Noah Webster, Letters to a Young Gentleman 8 (1823); see also Noah Webster, A Collection of Papers 296 (1843). Colonies enacted laws that embodied these two categories. For example, a 1610 Virginia law declared:

That no man speak impiously or maliciously against the holy and blessed Trinity or any of the three persons . . . upon pain of death. That no man blaspheme God’s holy name upon the pain of death.

"Articles, Laws, and Orders, Divine, Politic, and Martial for the Colony of Virginia" (1610-1611), reprinted in Colonial Origins, supra, at 316. Similarly, a 1639 Connecticut law declared that

      [i]f any person shall blaspheme the name of God the Father, Son, or Holy Ghost, with direct, express, presumptuous or high-handed blasphemy, or shall curse in the like manner, he shall be put to death. Lev. 24.15, 16.

The Code of 1650, at 28-29. Other colonies passed similar laws: Massachusetts in 1641, "Massachusetts Body Of Liberties" (1641), reprinted in Select Charters and Other Documents Illustrative of American History, 1606-1775 87 (William MacDonald ed., 1993) [hereinafter Select Charters]. Connecticut in 1642, "Capital Laws of Connecticut" (1642), reprinted in Colonial Origins, supra, at 230; New Hampshire in 1680, "General Laws and Liberties of New Hampshire" (1680), reprinted in Colonial Origins, supra, at 6; Pennsylvania in 1682, "An Act for Freedom of Conscience" (Pennsylvania, 1682), reprinted in Colonial Origins, at 289; Pennsylvania in 1700, An Abridgment of the Laws of Pennsylvania 32 (Collinson Read ed., 1801); Pennsylvania in 1741, "An Act to Prevent the Grievous Sins of Cursing and Swearing within this Province and Territories," reprinted in 1 Laws of the Commonwealth of Pennsylvania 7 (1810); South Carolina in 1695, "Blasphemy-Profaneness" (1695), reprinted in 1 Alphabetical Digest of the Public Statute of South Carolina 87-88 (Joseph Brevard ed., 1814); and North Carolina in 1741, "Vice and Immorality" (1741), reprinted in A Manual of The Laws of North Carolina, Arranged Under Distinct Heads, In Alphabetical Order 264 (John Haywood ed., 1814).

    Prominent Framers also enforced the third commandment. For example, Commander-in-Chief George Washington issued numerous military orders during the American Revolution that first prohibited swearing and then ordered an attendance at Divine worship, thus relating the prohibition against profanity to a religious duty. Typical of these orders is Washington’s declaration on July 4, 1775.

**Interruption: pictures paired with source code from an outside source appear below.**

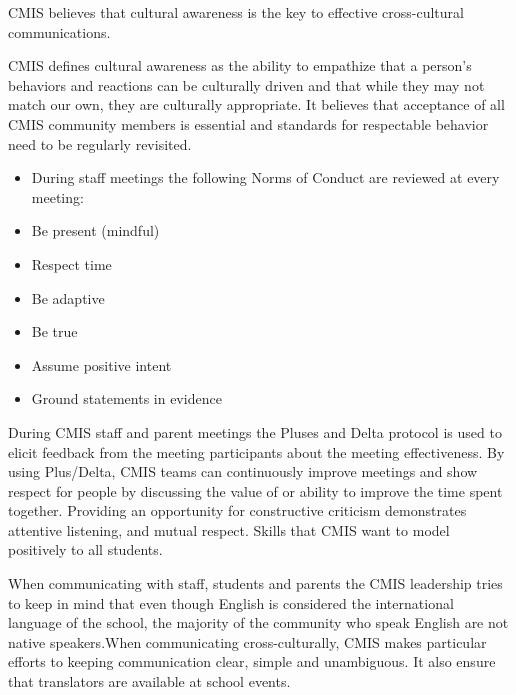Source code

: 

\begin{findings}
CMIS believes that cultural awareness is the key to effective cross-cultural communications. 

CMIS defines cultural awareness as the ability to empathize that a person's behaviors and reactions can be culturally driven and that while they may not match our own, they are culturally appropriate. It believes that acceptance of all CMIS community members is essential and standards for respectable behavior need to be regularly revisited. 


\begin{itemize}
\item During staff meetings the following Norms of Conduct are reviewed at every meeting:
\item Be present (mindful)
\item Respect time
\item Be adaptive
\item Be true
\item Assume positive intent
\item Ground statements in evidence
\end{itemize}

During CMIS staff and parent meetings the Pluses and Delta protocol is used to elicit feedback from the meeting participants about the meeting effectiveness. By using Plus/Delta, CMIS teams can continuously improve meetings and show respect for people by discussing the value of or ability to improve the time spent together. Providing an opportunity for constructive criticism demonstrates attentive listening, and mutual respect. Skills that CMIS want to model positively to all  students.

When communicating with staff, students and parents the CMIS leadership tries to keep in mind that even though English is considered the international language of the school, the majority of the community who speak English are not native speakers.When communicating cross-culturally, CMIS makes particular efforts to keeping communication clear, simple and unambiguous. It also ensure that translators are available at school events.


\end{findings}
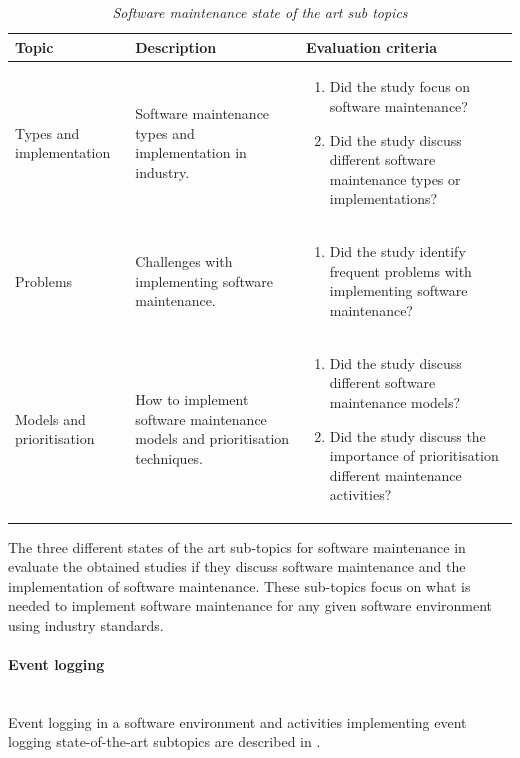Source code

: \begin{table}[!htb]
	\centering
	\caption[Software maintenance state of the art sub topics]
	{\textit{Software maintenance state of the art sub topics}}
	\label{tbl:ch1_soaSoftwareMaintennace}
	\begin{tabularx}{\linewidth}{|l|X|X|}
		\hline \textbf{Topic}  & \textbf{Description} & \textbf{Evaluation criteria}\\
		\hline Types and implementation & \RaggedRight Software maintenance types and implementation in industry. & \RaggedRight \begin{enumerate}
			\item Did the study focus on software maintenance?
			\item Did the study discuss different software maintenance types or implementations?
		\end{enumerate} \\
		\hline Problems & Challenges with implementing software maintenance. & \RaggedRight \begin{enumerate}
			\item Did the study identify frequent problems with implementing software maintenance?
		\end{enumerate}\\
		\hline Models and prioritisation & How to implement software maintenance models and prioritisation techniques. & \RaggedRight \begin{enumerate}
			\item Did the study discuss different software maintenance models?
			\item Did the study discuss the importance of prioritisation different maintenance activities?
		\end{enumerate} \\
		\hline
	\end{tabularx}
\end{table}

\clearpage

The three different states of the art sub-topics for software maintenance in  evaluate the obtained studies if they discuss software maintenance and the implementation of software maintenance. These sub-topics focus on what is needed to implement software maintenance for any given software environment using industry standards.

\paragraph{Event logging} \leavevmode\\
Event logging in a software environment and activities implementing event logging state-of-the-art subtopics are described in .


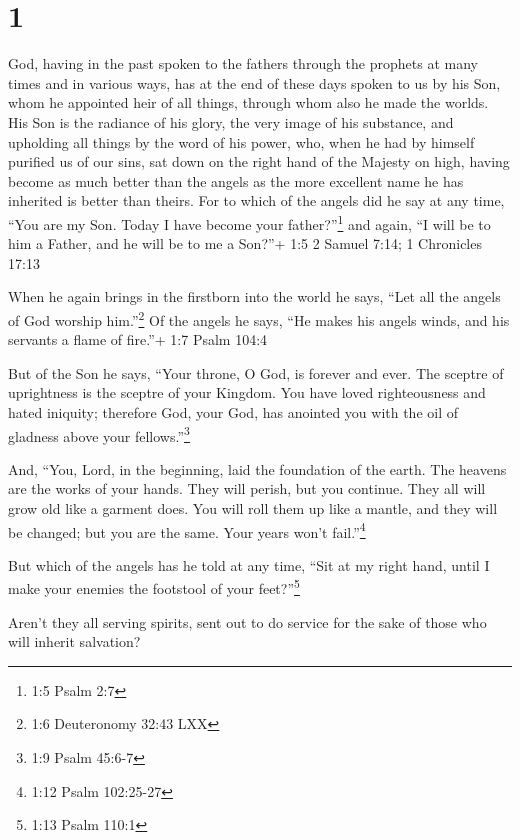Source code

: \hypertarget{section}{%
\section{1}\label{section}}

 God, having in the past spoken to the fathers through the
prophets at many times and in various ways,  has at the end
of these days spoken to us by his Son, whom he appointed heir of all
things, through whom also he made the worlds.  His Son is
the radiance of his glory, the very image of his substance, and
upholding all things by the word of his power, who, when he had by
himself purified us of our sins, sat down on the right hand of the
Majesty on high,  having become as much better than the
angels as the more excellent name he has inherited is better than
theirs.  For to which of the angels did he say at any time,
``You are my Son. Today I have become your father?''\footnote{1:5 Psalm
  2:7} and again, ``I will be to him a Father, and he will be to me a
Son?''+ 1:5 2 Samuel 7:14; 1 Chronicles 17:13

 When he again brings in the firstborn into the world he
says, ``Let all the angels of God worship him.''\footnote{1:6
  Deuteronomy 32:43 LXX}  Of the angels he says, ``He makes
his angels winds, and his servants a flame of fire.''+ 1:7 Psalm 104:4

 But of the Son he says, ``Your throne, O God, is forever
and ever. The sceptre of uprightness is the sceptre of your Kingdom.
 You have loved righteousness and hated iniquity; therefore
God, your God, has anointed you with the oil of gladness above your
fellows.''\footnote{1:9 Psalm 45:6-7}

 And, ``You, Lord, in the beginning, laid the foundation of
the earth. The heavens are the works of your hands.  They
will perish, but you continue. They all will grow old like a garment
does.  You will roll them up like a mantle, and they will
be changed; but you are the same. Your years won't fail.''\footnote{1:12
  Psalm 102:25-27}

 But which of the angels has he told at any time, ``Sit at
my right hand, until I make your enemies the footstool of your
feet?''\footnote{1:13 Psalm 110:1}

 Aren't they all serving spirits, sent out to do service
for the sake of those who will inherit salvation?

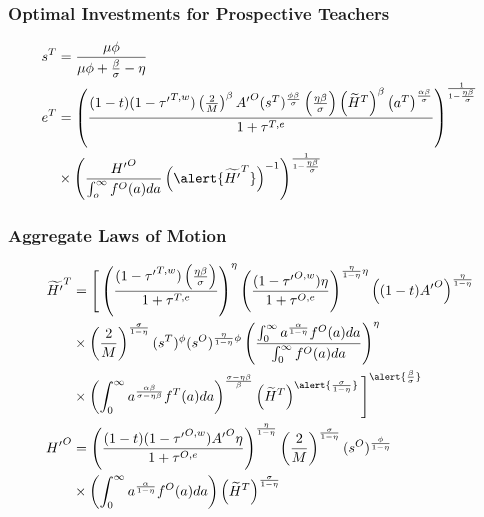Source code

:\documentclass[11pt]{beamer}
\begin{document}
\begin{frame}
\frametitle{Optimal Investments for Prospective Teachers} 
\begin{align}
s^{T} & = \frac{\mu \phi}{\mu \phi+\frac{\beta}{\sigma}-\eta} \nonumber\\
e^{T} & = \left( \frac{(1-t)(1-{\tau'}^{T,w})\left(\tfrac{2}{M}\right)^\beta {A'}^O (s^{T})^\frac{\phi \beta}{\sigma} \left(\tfrac{\eta \beta}{\sigma}\right) \left(\widetilde{H}^T\right)^\beta \left(a^{T}\right)^\frac{\alpha \beta}{\sigma}}{1+\tau^{T,e}} \right)^\frac{1}{1-\frac{\eta\beta}{\sigma}} \nonumber\\
& \times \left(\frac{{H'}^O}{\int_o^\infty f^O(a) da}\left(\alert{\widetilde{H'}^{T}}\right)^{-1}\right)^\frac{1}{1-\frac{\eta\beta}{\sigma}} \nonumber
\end{align}
\end{frame}

\begin{frame}
\frametitle{Aggregate Laws of Motion} 
\begin{align}
\widetilde{H'}^{T} & = \Bigg[ \left(\frac{(1-{\tau'}^{T,w})\left(\tfrac{\eta \beta}{\sigma}\right)}{1+\tau^{T,e}} \right)^\eta \left(\frac{(1-{\tau'}^{O,w}) \eta}{1+\tau^{O,e}} \right)^{\frac{\eta}{1-\eta} \eta} \left((1-t){A'}^O \right)^\frac{\eta}{1-\eta}\nonumber\\
& \times  \left(\frac{2}{M}\right)^\frac{\sigma}{1-\eta} (s^{T})^\phi (s^{O})^{\frac{\eta}{1-\eta}\phi} \left(\frac{\int_0^\infty a^\frac{\alpha}{1-\eta} f^O(a) da}{\int_0^\infty f^O(a) da} \right)^\eta
 \nonumber\\
& \times  \left(\int_0^\infty a^\frac{\alpha\beta}{\sigma-\eta\beta} f^T(a) da\right)^{\frac{\sigma-\eta\beta}{\beta}} \left(\widetilde{H}^T\right)^{\alert{\frac{\sigma}{1-\eta}}} \Bigg]^{\alert{\frac{\beta}{\sigma}}} \nonumber\\
{H'}^{O} & = \left( \frac{(1-t)(1-{\tau'}^{O,w}){A'}^O \eta}{1+\tau^{O,e}}\right)^{\frac{\eta}{1-\eta}} \left(\frac{2}{M}\right)^\frac{\sigma}{1-\eta} (s^{O})^\frac{\phi}{1-\eta} \nonumber\\
& \times \left(\int_0^\infty a^\frac{\alpha}{1-\eta} f^O(a) da\right) \left(\widetilde{H}^T\right)^\frac{\sigma}{1-\eta} \nonumber
\end{align}
\end{frame}
\end{document}
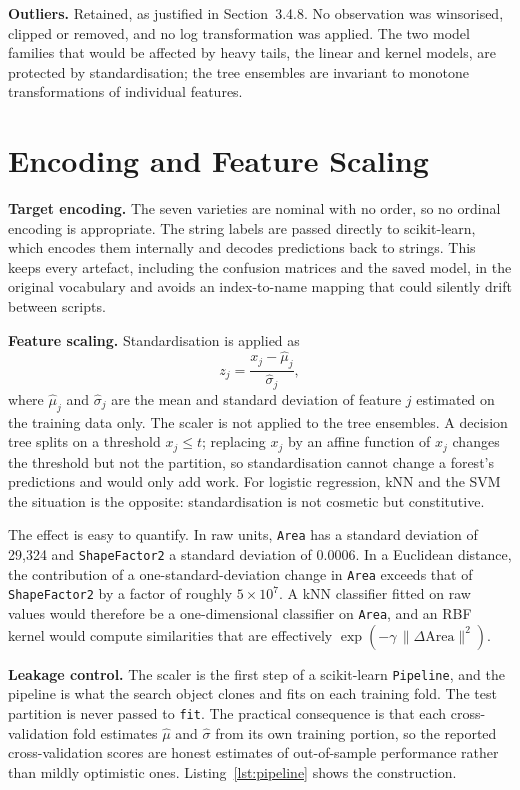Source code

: \textbf{Outliers.} Retained, as justified in Section~3.4.8. No observation was
winsorised, clipped or removed, and no log transformation was applied. The two
model families that would be affected by heavy tails, the linear and
kernel models, are protected by standardisation; the tree ensembles are
invariant to monotone transformations of individual features.

\section{Encoding and Feature Scaling}

\textbf{Target encoding.} The seven varieties are nominal with no order, so no
ordinal encoding is appropriate. The string labels are passed directly to
scikit-learn, which encodes them internally and decodes predictions back to
strings. This keeps every artefact, including the confusion matrices and the saved
model, in the original vocabulary and avoids an index-to-name mapping that could
silently drift between scripts.

\textbf{Feature scaling.} Standardisation is applied as
\begin{equation}
  z_{j} = \frac{x_{j} - \hat{\mu}_{j}}{\hat{\sigma}_{j}},
  \label{eq:zscore}
\end{equation}
where $\hat{\mu}_{j}$ and $\hat{\sigma}_{j}$ are the mean and standard deviation
of feature $j$ estimated on the training data only. The scaler is not applied to
the tree ensembles. A decision tree splits on a threshold $x_j \le t$; replacing
$x_j$ by an affine function of $x_j$ changes the threshold but not the partition,
so standardisation cannot change a forest's predictions and would only add work.
For logistic regression, kNN and the SVM the situation is the opposite:
standardisation is not cosmetic but constitutive.

The effect is easy to quantify. In raw units, \texttt{Area} has a standard
deviation of 29,324 and \texttt{ShapeFactor2} a standard deviation of 0.0006. In a
Euclidean distance, the contribution of a one-standard-deviation change in
\texttt{Area} exceeds that of \texttt{ShapeFactor2} by a factor of roughly
$5\times10^{7}$. A kNN classifier fitted on raw values would therefore be a
one-dimensional classifier on \texttt{Area}, and an RBF kernel would compute
similarities that are effectively $\exp(-\gamma\,\|\Delta\text{Area}\|^2)$.

\textbf{Leakage control.} The scaler is the first step of a scikit-learn
\texttt{Pipeline}, and the pipeline is what the search object clones and fits on
each training fold. The test partition is never passed to \texttt{fit}. The
practical consequence is that each cross-validation fold estimates
$\hat{\mu}$ and $\hat{\sigma}$ from its own training portion, so the reported
cross-validation scores are honest estimates of out-of-sample performance rather
than mildly optimistic ones. Listing~\ref{lst:pipeline} shows the construction.

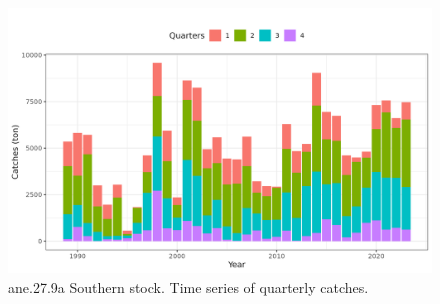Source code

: \documentclass[
]{article}
\begin{document}
\begin{figure}[H]

{\centering \includegraphics[width=0.95\linewidth]{report/run/S1.0_4FLEETS_SelECO_RecIndex_Mnewfix/fig_catches} 

}

\caption{ane.27.9a Southern stock. Time series of quarterly catches.}\label{fig:unnamed-chunk-29}
\end{figure}
\end{document}
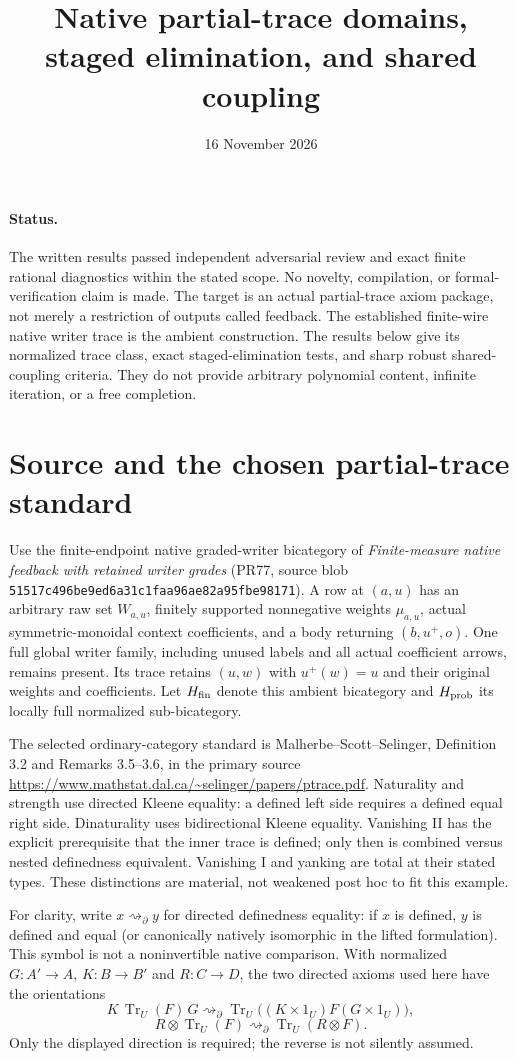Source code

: \documentclass[11pt]{article}
\title{Native partial-trace domains, staged elimination, and shared coupling}
\date{16 November 2026}
\newcommand{\HM}{H_{\rm fin}}\newcommand{\HP}{H_{\rm prob}}
\begin{document}
\maketitle
\paragraph{Status.} The written results passed independent adversarial review and exact finite rational diagnostics within the stated scope. No novelty, compilation, or formal-verification claim is made. The target is an actual partial-trace axiom package, not merely a restriction of outputs called feedback. The established finite-wire native writer trace is the ambient construction. The results below give its normalized trace class, exact staged-elimination tests, and sharp robust shared-coupling criteria. They do not provide arbitrary polynomial content, infinite iteration, or a free completion.

\section{Source and the chosen partial-trace standard}
Use the finite-endpoint native graded-writer bicategory of \emph{Finite-measure native feedback with retained writer grades} (PR77, source blob \texttt{51517c496be9ed6a31c1faa96ae82a95fbe98171}). A row at $(a,u)$ has an arbitrary raw set $W_{a,u}$, finitely supported nonnegative weights $\mu_{a,u}$, actual symmetric-monoidal context coefficients, and a body returning $(b,u^+,o)$. One full global writer family, including unused labels and all actual coefficient arrows, remains present. Its trace retains $(u,w)$ with $u^+(w)=u$ and their original weights and coefficients. Let $\HM$ denote this ambient bicategory and $\HP$ its locally full normalized sub-bicategory.

The selected ordinary-category standard is Malherbe--Scott--Selinger, Definition 3.2 and Remarks 3.5--3.6, in the primary source \url{https://www.mathstat.dal.ca/~selinger/papers/ptrace.pdf}. Naturality and strength use directed Kleene equality: a defined left side requires a defined equal right side. Dinaturality uses bidirectional Kleene equality. Vanishing II has the explicit prerequisite that the inner trace is defined; only then is combined versus nested definedness equivalent. Vanishing I and yanking are total at their stated types. These distinctions are material, not weakened post hoc to fit this example.

For clarity, write $x\rightsquigarrow_\partial y$ for directed definedness equality: if $x$ is defined, $y$ is defined and equal (or canonically natively isomorphic in the lifted formulation). This symbol is not a noninvertible native comparison. With normalized $G:A'\to A$, $K:B\to B'$ and $R:C\to D$, the two directed axioms used here have the orientations
\[
 K\,\operatorname{Tr}_U(F)\,G
 \rightsquigarrow_\partial
 \operatorname{Tr}_U\big((K\times1_U)F(G\times1_U)\big),
\]
\[
 R\otimes\operatorname{Tr}_U(F)
 \rightsquigarrow_\partial
 \operatorname{Tr}_U(R\otimes F).
\]
Only the displayed direction is required; the reverse is not silently assumed.
\end{document}
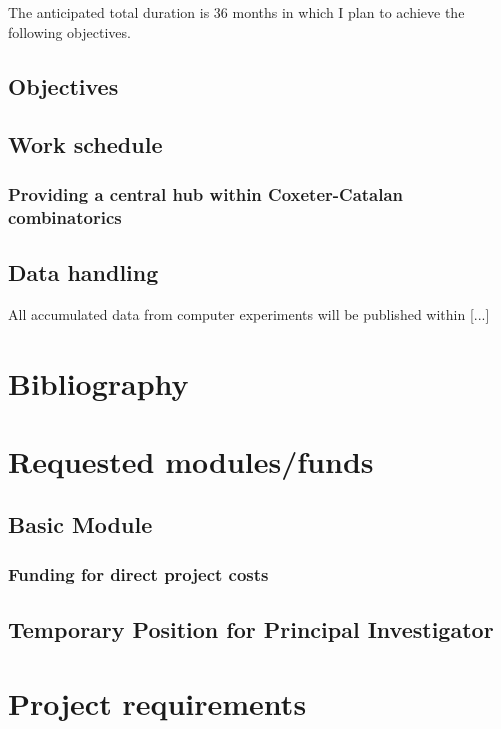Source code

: \documentclass[a4paper,10pt,oneside]{article}
\begin{document}
The anticipated total duration is 36 months in which I plan to achieve the following objectives.

\subsection{Objectives}

\subsection{Work schedule}\label{sec:work schedule}

\subsubsection{Providing a central hub within Coxeter-Catalan combinatorics}
\label{sec:centralhub}


\subsection{Data handling}

All accumulated data from computer experiments will be published within [...]

\section{Bibliography}

\section{Requested modules/funds}

\subsection{Basic Module}

\subsubsection{Funding for direct project costs}\label{sec:sachmittel}

\subsection{Temporary Position for Principal Investigator}
\label{sec:position}

\section{Project requirements}
\end{document}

The General most earnestly requires and expects a due observance of those articles of war established for the government of the army which forbid profane cursing, swearing, and drunkenness; and in like manner requires and expects of all officers and soldiers not engaged on actual duty, a punctual attendance on Divine Service to implore the blessings of Heaven upon the means used for our safety and defense.

George Washington, "General Orders, Head-Quarters, Cambridge, July 4, 1775" in 3 The Writings of George Washington 309 (John C. Fitzpatrick ed., 1931).

    The third commandment also affected the history of American jurisprudence. Judge Zephaniah Swift, author of the first legal text published in America, explained why civil authorities enforced the third commandment’s prohibition against blasphemy and profane swearing:

Crimes of this description are not punishable by the civil arm merely because they are against religion. Bold and presumptuous must he be who would attempt to wrest the thunder of heaven from the hand of God and direct the bolts of vengeance where to fall. The Supreme Deity is capable of maintaining the dignity of His moral government and avenging the violations of His holy laws. His omniscient mind estimates every act by the standard of perfect truth and His impartial justice inflicts punishments that are accurately proportioned to the crimes. But short-sighted mortals cannot search the heart and punish according to the intent. They can only judge by overt acts and punish them as they respect the peace and happiness of civil society. This is the rule to estimate all crimes against civil law and is the standard of all human punishments. It is on this ground only that civil tribunals are authorized to punish offences against religion.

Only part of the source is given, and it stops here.